**Assignment:** The result should be every line of the listing that holds the word "Phineas".
= Beginning of Section =
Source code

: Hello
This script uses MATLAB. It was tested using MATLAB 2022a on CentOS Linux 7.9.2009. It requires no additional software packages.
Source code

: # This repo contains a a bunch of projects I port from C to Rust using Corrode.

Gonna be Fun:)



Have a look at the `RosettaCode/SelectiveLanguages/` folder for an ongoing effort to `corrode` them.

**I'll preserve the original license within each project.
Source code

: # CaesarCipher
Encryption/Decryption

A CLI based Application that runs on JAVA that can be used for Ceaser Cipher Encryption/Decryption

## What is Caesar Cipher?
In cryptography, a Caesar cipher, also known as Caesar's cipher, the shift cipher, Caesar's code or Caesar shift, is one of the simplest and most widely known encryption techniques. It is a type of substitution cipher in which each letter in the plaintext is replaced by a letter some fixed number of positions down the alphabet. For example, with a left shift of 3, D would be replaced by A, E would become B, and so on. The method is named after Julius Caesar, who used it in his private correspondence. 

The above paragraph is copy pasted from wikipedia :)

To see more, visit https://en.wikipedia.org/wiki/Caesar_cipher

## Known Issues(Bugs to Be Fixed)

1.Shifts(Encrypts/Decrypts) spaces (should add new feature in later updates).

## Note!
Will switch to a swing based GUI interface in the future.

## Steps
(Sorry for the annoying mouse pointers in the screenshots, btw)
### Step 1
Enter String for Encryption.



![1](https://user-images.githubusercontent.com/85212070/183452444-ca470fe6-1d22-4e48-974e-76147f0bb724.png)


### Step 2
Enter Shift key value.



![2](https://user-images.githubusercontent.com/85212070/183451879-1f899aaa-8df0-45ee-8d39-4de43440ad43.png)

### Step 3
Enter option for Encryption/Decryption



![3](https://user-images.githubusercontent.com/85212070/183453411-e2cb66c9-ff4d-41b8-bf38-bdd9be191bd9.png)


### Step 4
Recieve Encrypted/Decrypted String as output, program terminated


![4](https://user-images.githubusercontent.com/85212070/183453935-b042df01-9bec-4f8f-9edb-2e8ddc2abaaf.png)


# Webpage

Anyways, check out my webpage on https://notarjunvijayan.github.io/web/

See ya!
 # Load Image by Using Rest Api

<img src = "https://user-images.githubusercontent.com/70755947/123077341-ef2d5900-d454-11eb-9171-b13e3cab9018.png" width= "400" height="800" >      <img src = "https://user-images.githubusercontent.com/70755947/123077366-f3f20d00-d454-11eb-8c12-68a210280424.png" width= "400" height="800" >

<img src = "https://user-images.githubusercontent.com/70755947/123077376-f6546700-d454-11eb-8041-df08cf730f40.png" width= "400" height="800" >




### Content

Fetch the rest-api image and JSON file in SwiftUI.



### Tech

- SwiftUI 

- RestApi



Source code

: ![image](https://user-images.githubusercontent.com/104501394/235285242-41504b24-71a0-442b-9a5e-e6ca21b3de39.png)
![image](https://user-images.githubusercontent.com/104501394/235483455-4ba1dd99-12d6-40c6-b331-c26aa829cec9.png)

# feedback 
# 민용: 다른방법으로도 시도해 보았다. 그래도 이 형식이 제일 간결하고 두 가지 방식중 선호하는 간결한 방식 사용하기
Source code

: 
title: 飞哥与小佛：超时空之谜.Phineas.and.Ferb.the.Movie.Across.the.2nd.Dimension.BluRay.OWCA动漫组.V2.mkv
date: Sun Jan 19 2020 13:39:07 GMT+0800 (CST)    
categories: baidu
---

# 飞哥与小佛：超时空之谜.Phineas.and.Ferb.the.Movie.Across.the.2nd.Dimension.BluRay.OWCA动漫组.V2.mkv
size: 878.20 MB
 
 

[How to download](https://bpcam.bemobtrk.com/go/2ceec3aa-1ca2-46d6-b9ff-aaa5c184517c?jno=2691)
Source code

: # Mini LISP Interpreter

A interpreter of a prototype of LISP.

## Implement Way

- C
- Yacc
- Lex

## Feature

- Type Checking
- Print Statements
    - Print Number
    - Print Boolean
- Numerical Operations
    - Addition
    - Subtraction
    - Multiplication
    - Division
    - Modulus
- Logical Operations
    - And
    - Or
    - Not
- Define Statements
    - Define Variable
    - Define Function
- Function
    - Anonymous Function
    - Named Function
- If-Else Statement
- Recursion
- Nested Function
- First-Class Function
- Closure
= End of Section =
**Response area:**
title: 飞哥与小佛：超时空之谜.Phineas.and.Ferb.the.Movie.Across.the.2nd.Dimension.BluRay.OWCA动漫组.V2.mkv
# 飞哥与小佛：超时空之谜.Phineas.and.Ferb.the.Movie.Across.the.2nd.Dimension.BluRay.OWCA动漫组.V2.mkv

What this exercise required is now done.